A quasi due mesi dal naufragio della Costa Concordia Greenpeace pubblica i risultati delle indagini sulle acque e i fondali vicini al relitto

(Rinnovabili.it) – Il naufragio della Costa Crociera, avvenuto lo scorso 13 gennaio nelle acque davanti l’Isola del Giglio, continua a destare preoccupazione. A preoccupare ora è l’impatto ambientale che la nave potrebbe avere sulle coste e nelle acque del Giglio.

Le sostanze pericolose e i rifiuti accumulati sulla neve stanno infatti contaminando un tratto di costa che fino ad oggi non è stato sufficientemente tutelato da una normativa che appare scarsa e troppo superficiale.

Da uno studio condotto da Greenpeace appare ad esempio ampio il divario che intercorre tra la costa francese e quella italiana delle Bocche di Bonifacio. In Francia l’attenta tutela del mare e delle coste ha portato all’aumento delle specie di flora e fauna ittica con una crescita di 6 volte in dieci anni. Nello stesso periodo in Sardegna i tassi di crescita sono stati di 0,2 volte.

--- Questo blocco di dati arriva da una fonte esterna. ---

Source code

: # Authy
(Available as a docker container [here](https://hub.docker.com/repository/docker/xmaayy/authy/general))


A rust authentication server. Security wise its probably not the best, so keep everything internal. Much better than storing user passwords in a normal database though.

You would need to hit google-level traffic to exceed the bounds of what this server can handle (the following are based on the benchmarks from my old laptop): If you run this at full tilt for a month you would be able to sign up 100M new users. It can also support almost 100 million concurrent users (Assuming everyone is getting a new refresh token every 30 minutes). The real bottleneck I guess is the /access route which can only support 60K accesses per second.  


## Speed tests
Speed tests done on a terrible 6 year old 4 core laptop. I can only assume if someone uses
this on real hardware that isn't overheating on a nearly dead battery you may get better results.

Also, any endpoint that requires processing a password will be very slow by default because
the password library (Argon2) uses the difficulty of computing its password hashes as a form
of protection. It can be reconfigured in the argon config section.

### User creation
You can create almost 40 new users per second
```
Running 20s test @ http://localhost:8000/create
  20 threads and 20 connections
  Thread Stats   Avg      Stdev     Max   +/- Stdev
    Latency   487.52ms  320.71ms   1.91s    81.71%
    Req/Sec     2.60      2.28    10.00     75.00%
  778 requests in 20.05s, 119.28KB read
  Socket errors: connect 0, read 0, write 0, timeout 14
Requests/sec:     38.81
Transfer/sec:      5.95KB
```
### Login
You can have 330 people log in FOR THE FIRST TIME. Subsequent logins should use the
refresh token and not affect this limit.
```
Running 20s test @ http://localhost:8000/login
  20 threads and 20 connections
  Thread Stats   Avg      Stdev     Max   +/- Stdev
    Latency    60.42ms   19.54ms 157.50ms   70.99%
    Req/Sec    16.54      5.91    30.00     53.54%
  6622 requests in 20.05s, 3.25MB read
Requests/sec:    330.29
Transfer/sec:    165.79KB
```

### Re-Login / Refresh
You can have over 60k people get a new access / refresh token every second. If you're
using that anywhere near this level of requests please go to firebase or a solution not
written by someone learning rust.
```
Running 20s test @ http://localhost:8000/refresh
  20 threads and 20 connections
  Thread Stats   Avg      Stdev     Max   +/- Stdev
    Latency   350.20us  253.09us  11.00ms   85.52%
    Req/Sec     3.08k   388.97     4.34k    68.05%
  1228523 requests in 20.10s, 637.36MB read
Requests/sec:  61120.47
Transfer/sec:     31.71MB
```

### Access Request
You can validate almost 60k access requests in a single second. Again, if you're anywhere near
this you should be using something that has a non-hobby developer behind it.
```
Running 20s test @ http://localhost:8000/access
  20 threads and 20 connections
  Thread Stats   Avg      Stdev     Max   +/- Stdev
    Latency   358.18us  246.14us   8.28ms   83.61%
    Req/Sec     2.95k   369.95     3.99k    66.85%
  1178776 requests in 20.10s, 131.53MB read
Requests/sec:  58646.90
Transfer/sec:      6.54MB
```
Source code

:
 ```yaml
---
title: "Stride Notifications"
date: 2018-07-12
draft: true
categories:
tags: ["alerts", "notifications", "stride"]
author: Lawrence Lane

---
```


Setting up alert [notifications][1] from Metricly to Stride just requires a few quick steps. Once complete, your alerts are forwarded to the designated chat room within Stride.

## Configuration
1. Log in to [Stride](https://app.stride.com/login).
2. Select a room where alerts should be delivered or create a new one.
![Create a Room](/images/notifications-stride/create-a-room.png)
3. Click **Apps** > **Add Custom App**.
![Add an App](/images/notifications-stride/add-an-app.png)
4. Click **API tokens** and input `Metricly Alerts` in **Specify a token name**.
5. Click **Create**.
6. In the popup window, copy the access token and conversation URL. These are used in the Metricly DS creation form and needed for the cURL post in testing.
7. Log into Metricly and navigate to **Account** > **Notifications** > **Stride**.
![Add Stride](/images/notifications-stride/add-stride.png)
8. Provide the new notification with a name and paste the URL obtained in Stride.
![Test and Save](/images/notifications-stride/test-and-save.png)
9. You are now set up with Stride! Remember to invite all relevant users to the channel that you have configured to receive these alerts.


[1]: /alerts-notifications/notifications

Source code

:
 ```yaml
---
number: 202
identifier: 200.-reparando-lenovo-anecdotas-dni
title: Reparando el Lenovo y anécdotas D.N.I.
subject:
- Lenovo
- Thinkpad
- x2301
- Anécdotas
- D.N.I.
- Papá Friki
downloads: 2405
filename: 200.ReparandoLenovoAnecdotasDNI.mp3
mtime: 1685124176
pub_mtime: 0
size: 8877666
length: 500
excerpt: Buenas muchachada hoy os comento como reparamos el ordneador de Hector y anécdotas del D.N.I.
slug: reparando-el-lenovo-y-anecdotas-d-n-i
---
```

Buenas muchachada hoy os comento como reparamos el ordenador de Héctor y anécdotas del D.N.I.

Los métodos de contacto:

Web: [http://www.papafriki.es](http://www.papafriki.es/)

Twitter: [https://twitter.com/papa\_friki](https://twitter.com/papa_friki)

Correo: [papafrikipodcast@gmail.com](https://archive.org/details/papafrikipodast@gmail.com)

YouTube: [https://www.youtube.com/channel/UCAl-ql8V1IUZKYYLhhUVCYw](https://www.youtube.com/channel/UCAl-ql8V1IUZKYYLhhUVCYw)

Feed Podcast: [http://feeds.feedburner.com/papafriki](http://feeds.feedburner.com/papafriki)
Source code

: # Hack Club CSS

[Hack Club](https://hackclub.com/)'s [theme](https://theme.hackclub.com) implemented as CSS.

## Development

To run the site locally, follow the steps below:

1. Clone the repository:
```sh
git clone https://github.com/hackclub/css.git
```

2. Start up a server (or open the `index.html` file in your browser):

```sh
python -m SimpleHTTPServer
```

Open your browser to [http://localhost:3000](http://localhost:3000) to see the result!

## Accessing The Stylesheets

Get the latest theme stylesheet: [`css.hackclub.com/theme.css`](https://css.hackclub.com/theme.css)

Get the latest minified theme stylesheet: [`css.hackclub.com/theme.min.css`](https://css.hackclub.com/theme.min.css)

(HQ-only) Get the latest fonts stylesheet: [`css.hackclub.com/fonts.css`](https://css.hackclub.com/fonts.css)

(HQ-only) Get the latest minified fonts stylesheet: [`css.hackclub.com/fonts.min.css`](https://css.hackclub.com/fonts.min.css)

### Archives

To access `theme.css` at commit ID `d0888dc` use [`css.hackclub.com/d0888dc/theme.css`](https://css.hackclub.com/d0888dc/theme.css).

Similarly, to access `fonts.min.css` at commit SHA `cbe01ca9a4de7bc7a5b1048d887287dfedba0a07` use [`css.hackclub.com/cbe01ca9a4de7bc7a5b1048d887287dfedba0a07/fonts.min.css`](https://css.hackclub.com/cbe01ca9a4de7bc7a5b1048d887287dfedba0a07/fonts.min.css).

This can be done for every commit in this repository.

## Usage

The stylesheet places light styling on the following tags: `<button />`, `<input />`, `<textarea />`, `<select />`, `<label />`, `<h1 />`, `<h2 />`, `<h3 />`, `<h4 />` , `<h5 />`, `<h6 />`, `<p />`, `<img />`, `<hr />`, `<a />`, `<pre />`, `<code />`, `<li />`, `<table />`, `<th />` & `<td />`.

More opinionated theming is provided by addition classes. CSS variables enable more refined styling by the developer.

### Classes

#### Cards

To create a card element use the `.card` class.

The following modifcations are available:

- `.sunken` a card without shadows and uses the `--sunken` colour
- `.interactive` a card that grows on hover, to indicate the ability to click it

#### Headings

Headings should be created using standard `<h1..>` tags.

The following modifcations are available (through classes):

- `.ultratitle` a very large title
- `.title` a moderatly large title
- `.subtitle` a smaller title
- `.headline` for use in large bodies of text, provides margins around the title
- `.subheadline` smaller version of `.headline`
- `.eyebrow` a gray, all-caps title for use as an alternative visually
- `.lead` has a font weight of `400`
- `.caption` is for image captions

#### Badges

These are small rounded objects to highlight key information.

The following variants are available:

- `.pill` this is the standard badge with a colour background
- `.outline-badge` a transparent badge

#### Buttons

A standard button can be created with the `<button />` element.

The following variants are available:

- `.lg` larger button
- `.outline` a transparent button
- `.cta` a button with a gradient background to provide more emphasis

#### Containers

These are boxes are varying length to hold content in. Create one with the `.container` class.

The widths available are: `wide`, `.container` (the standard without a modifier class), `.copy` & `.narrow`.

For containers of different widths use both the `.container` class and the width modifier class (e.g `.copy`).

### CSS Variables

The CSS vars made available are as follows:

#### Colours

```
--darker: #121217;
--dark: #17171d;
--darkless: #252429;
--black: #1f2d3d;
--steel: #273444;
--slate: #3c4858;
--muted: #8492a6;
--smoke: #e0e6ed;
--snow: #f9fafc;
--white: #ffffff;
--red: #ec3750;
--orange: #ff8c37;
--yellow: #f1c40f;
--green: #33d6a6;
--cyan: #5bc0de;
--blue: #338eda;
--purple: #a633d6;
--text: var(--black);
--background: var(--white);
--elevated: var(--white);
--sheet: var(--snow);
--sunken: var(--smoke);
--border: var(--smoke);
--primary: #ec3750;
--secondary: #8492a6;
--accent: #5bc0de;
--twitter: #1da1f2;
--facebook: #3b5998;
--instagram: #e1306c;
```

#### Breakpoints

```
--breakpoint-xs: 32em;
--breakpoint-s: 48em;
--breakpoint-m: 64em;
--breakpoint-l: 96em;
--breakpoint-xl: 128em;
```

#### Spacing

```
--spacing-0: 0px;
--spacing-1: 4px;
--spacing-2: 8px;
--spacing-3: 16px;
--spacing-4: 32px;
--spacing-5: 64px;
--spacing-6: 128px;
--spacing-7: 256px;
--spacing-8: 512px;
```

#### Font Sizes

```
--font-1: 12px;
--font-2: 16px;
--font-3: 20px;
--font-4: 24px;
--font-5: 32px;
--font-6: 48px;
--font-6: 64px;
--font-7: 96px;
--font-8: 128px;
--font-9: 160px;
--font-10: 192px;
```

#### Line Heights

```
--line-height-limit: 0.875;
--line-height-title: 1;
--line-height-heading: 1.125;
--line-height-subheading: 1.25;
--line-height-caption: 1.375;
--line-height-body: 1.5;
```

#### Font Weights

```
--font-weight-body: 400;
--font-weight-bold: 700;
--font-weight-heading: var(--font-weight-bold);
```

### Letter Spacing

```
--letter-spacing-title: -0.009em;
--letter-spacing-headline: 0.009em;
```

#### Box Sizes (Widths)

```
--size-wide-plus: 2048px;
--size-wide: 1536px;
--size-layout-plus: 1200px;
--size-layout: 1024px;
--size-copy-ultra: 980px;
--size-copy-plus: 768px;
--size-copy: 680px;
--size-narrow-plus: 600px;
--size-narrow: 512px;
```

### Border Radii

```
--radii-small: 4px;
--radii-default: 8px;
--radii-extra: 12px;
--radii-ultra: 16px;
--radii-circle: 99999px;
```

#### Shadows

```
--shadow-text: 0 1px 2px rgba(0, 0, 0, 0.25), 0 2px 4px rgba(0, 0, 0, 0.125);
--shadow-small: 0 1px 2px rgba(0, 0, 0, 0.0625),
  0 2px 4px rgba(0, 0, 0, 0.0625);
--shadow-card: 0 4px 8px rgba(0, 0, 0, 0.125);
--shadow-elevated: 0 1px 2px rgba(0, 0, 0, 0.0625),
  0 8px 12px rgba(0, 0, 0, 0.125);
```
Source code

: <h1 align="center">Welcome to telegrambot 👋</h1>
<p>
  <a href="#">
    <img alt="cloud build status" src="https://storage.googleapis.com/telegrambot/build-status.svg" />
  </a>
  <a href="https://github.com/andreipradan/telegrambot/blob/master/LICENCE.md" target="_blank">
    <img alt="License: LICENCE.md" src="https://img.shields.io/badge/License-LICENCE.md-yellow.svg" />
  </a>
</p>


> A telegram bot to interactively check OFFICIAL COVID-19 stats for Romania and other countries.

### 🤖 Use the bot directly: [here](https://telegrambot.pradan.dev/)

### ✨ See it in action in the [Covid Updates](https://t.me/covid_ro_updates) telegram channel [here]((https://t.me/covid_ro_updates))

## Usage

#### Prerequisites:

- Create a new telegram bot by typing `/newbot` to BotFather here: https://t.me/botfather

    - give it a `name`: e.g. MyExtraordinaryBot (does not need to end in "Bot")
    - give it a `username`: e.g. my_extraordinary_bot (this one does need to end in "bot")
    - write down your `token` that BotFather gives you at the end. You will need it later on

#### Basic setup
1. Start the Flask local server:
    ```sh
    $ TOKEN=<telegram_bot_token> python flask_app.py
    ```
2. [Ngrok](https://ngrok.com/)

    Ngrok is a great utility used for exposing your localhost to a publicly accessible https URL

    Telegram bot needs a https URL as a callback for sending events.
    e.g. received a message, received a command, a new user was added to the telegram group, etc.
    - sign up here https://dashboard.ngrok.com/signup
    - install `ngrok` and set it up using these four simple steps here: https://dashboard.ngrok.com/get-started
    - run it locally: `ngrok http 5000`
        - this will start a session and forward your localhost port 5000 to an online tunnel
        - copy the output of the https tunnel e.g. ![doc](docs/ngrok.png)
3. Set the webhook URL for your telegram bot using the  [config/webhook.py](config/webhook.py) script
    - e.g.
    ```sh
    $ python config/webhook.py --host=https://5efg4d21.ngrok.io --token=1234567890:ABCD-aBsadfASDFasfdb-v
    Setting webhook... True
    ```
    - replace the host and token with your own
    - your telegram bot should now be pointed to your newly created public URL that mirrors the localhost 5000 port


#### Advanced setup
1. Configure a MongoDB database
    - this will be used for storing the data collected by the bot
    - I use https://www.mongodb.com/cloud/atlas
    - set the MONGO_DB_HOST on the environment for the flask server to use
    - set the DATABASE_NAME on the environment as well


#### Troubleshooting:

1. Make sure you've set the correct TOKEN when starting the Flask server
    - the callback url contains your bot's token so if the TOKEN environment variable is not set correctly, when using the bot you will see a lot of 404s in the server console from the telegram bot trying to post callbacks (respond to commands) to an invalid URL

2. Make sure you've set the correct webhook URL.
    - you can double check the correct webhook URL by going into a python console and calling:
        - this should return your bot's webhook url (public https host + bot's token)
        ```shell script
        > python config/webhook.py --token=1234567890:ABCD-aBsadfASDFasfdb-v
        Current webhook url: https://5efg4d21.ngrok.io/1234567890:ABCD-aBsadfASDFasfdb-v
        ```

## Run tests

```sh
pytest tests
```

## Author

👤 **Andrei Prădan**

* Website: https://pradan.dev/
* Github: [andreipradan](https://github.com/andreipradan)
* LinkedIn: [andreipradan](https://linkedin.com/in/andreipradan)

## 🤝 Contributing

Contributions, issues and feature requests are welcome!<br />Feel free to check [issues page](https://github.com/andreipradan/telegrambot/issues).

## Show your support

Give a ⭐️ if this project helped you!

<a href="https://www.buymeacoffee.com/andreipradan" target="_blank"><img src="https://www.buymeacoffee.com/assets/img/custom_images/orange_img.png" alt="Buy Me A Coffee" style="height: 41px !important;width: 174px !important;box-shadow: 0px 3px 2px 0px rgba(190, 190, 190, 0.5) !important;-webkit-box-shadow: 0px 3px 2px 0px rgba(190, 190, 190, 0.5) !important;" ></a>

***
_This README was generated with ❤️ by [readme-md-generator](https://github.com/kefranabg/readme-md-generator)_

Ma anche il Giglio fa parte di un’area di importanza naturalistica. L’Isola infatti rientra nei confini del Santuario dei Cetacei dove oltre all’inquinamento di acqua, fauna e flora a pesare sugli equilibri marini è l’intenso traffico navale. Ma finalmente dopo anni di richieste il governo ha varato  il Decreto Rotte che, limitando la navigazione sotto costa, permetterà una maggiore tutela del territorio e delle acque.

Un team di Greenpeace tra il 15 e il 18 febbraio ha voluto valutare di persona le condizioni del mare a seguito del naufragio. Esaminando fondali, acqua marina e acqua del rubinetto prelevata da un locale sulla costa la situazione rilevata a seguito delle analisi è stata definita “normale”. Inviati ad un laboratorio specializzato i campioni sono stati analizzanti per scoprire la concentrazione di sostanze tossiche eventualmente presenti nelle acque. Tra queste batteri fecali (Coliformi, Enterococchi e  Escherichia coli) metalli pesanti, IPA (idrocarburi policiclici aromatici), idrocarburi totali,  composti organici a base di cloro cancerogeni e non, detergenti o tensioattivi (fra cui gli  alchilfenoli, tensioattivi non ionici), composti organici aromatici o solventi (benzene, toluene).

Dalle analisi non emergono concentrazioni degne di nota, anche se va specificato che la maggior quantità di tensioattivi anionici, pari a 4,350 mg/litro, sono stati evidenziati nelle acque prelevate dalla costa. Pur non sostituendosi ai valori rilevati dalle indagini condotte dall’ARPA è evidente confrontando i dati di entrambe le indagini, che le concentrazioni di sostanze inquinanti rilevate dalle indagini di Greenpeace risultano in alcuni casi superiori, come ad esempio nel caso dei tensioattivi e dell’ammoniaca.